Roasted Rhubarb Clafoutis (more accurately referred to as Roasted Rhubarb Flaugnarde), adapted from theKitchn

2 cups rhubarb, sliced to a thickness of 1/2 inch
1/3 cup plus 2 tablespoons sugar
1/4 teaspoon cinnamon
1 teaspoon lemon zest
1 teaspoon pure vanilla extract
3 eggs
1 cup whole milk
1/2 cup flour
A pinch of salt


Preheat the oven to 350 degrees.

Slice the rhubarb and place it directly into your custard or tart dish; toss it with the cinnamon and 2 tablespoons of the sugar. Let this macerate for approximately 10 minutes, or until the juices of the rhubarb have begun to yield.

Roast the rhubarb for 20 minutes or until it is bubbling and soft when pierced with a fork.

Remove from the oven and let it cool until it is just warm and no longer hot and steaming.

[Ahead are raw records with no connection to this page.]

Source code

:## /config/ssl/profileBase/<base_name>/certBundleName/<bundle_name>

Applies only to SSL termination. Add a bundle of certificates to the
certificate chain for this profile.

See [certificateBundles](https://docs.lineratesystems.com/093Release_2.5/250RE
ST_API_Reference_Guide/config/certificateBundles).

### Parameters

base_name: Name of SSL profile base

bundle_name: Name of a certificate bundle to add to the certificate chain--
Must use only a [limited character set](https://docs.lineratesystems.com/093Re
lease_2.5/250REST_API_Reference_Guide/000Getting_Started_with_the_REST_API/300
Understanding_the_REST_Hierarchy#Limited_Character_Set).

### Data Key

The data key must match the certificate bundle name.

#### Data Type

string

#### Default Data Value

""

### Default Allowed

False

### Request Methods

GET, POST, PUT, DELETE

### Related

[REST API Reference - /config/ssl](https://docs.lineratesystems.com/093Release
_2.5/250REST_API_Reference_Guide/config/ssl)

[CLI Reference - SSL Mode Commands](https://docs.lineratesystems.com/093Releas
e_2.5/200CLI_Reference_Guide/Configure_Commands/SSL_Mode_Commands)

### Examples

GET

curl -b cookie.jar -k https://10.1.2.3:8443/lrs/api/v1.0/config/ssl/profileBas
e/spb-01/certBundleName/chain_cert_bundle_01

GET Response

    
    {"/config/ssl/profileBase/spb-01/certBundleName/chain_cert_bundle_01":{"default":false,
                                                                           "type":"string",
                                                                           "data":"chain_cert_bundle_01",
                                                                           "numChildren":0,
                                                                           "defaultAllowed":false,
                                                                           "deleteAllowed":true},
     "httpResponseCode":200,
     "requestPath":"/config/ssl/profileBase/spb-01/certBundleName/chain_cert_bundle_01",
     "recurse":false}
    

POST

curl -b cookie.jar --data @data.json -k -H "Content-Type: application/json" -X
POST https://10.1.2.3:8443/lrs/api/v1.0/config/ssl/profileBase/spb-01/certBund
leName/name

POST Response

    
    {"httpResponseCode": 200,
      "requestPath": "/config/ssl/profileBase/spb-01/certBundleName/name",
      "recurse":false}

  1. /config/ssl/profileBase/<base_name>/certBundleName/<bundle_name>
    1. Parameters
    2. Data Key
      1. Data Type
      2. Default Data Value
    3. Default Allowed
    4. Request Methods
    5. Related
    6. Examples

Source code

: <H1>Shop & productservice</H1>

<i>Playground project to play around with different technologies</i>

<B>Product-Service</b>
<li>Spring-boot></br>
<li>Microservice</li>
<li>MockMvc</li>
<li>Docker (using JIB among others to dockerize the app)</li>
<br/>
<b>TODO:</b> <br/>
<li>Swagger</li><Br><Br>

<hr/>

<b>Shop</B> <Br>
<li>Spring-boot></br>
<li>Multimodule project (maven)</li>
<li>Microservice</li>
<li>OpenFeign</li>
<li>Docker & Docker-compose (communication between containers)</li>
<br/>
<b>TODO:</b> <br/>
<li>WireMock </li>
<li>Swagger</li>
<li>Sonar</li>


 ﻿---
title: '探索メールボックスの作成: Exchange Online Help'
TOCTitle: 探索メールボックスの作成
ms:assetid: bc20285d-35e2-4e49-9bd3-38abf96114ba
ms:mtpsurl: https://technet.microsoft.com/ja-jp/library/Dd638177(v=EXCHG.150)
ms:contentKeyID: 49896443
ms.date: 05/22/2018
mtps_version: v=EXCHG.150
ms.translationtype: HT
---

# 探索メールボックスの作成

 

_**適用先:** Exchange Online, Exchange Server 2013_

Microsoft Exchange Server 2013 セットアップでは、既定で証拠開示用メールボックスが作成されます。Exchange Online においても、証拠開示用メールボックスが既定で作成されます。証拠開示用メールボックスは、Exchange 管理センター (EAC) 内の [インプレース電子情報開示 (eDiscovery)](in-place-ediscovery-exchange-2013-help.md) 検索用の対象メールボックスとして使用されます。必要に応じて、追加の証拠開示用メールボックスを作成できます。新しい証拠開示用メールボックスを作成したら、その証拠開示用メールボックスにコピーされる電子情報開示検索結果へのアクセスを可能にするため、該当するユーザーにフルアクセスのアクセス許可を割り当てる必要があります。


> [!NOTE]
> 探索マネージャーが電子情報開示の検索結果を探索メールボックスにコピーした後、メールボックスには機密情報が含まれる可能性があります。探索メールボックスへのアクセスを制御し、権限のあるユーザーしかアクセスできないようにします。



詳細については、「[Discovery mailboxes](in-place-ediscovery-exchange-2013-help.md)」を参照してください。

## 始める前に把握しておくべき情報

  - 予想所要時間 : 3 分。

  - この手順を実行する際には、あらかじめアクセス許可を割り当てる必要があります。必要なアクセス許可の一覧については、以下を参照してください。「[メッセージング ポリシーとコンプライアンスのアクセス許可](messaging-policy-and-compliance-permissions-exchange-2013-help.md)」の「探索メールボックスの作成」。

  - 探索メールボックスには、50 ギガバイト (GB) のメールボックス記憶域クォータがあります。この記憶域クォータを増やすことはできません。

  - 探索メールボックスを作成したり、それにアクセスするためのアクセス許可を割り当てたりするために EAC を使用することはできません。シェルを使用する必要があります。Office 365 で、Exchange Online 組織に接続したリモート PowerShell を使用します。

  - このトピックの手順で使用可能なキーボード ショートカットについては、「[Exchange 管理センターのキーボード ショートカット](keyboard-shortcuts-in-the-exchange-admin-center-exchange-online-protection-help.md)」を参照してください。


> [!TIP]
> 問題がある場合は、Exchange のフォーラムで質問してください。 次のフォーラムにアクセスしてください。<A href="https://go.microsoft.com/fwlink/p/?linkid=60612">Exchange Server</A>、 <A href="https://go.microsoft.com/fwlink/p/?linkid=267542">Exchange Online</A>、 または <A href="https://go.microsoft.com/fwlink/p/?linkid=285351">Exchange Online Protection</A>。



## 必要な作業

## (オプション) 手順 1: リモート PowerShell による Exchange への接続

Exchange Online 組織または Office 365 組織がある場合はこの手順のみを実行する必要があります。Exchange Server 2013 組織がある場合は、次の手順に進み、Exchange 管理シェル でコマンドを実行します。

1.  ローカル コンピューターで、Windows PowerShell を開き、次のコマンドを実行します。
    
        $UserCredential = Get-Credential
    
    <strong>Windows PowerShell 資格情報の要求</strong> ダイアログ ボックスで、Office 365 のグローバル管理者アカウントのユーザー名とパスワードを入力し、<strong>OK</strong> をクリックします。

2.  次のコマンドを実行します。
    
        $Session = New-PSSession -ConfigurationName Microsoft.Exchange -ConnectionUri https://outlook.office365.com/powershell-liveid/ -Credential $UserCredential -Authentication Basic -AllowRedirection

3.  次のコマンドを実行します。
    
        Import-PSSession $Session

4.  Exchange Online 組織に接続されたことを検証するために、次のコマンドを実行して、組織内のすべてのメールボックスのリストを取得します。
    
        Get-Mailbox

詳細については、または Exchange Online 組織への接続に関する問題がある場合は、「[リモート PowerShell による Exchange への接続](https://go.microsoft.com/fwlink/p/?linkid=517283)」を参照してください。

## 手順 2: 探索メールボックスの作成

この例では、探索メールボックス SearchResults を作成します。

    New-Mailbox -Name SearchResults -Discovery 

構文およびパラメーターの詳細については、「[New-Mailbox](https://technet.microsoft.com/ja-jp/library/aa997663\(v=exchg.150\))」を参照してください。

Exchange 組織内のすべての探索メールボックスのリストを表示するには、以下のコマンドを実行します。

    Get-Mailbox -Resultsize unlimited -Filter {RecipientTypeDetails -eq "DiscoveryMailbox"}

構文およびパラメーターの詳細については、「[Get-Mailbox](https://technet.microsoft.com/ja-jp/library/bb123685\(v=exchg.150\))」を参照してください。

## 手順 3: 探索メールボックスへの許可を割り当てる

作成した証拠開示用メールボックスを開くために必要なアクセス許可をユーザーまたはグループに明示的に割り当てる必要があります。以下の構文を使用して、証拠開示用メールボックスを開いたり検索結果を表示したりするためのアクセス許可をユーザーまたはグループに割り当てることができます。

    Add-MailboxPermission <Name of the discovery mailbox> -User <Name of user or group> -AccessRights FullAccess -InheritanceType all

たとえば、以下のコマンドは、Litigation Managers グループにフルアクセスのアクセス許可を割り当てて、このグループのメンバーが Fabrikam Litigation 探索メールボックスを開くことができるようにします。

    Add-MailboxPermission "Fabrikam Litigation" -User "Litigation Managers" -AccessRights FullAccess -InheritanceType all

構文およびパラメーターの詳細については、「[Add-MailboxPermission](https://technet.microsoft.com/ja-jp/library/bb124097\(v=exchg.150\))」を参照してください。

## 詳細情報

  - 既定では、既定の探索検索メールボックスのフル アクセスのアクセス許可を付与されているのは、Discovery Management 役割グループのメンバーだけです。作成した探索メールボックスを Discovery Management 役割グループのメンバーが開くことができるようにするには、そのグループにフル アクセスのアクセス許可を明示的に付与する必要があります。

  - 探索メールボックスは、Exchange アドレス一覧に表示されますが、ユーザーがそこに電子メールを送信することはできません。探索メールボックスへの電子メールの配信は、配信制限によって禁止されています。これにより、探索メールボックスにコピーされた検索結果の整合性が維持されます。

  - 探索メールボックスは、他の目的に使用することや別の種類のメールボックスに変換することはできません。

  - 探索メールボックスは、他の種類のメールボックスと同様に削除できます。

While the rhubarb is cooling, whisk together the eggs, vanilla, and sugar; whisk in the milk, and then the flour, lemon zest, and a pinch of salt. Whisk the batter until the flour lumps have dissolved, but be a bit gently with it so that the batter doesn't become tough.

Pour this mixture over the rhubarb and bake for 35-40 minutes. The clafoutis should be set but still somewhat soft in the center. It will have risen in shocking and uneven ways—don't worry, it will settle down as it cools.

Let the clafoutis rest for 5-10 minutes, and serve.

Afterword



I can’t really write about rhubarb, or consume it, or smell it, or see it in a store even, without thinking about the rhubarb plants that line a creek in the woods of upstate New York behind the house where my mother grew up. Prehistoric looking specimens, they are thick and tall with large, arching, and poisonous, leaves. We never see those plants anymore, but apparently they have been growing prolifically for at least eighty years or more. My mother dug some up at one point and planted them in her own garden, where they now grow, referred to as “grandpa’s rhubarb.” These plants accompany, further off, in a separate field, “grandpa’s apple tree” and “grandpa’s lilacs.” From the stories of this grandpa, whom I never knew, I learned to identify edible honeysuckle, elderberries, and black caps; we learned to suck the tips of the honeysuckle in the woods until they released their bright pearls of liquid; we learned how to find the wild spring violets and orchids and the red cardinal flowers that sprung up, inexplicably, in the streams. We learned about a raccoon named Brudel that he called and fed by hand, as a sort of dog-like pet. We learned about elderberry wine, and beaver dams, and the virtues of the frothy top of a mug of beer, among many other bits of lore and wisdom. Food is ancient and its reach is immeasurable. It is also fleeting and transitory. We consume it and it is gone. But the stories persist and the memories, embedded as they are in the aromas of a childhood kitchen, remain.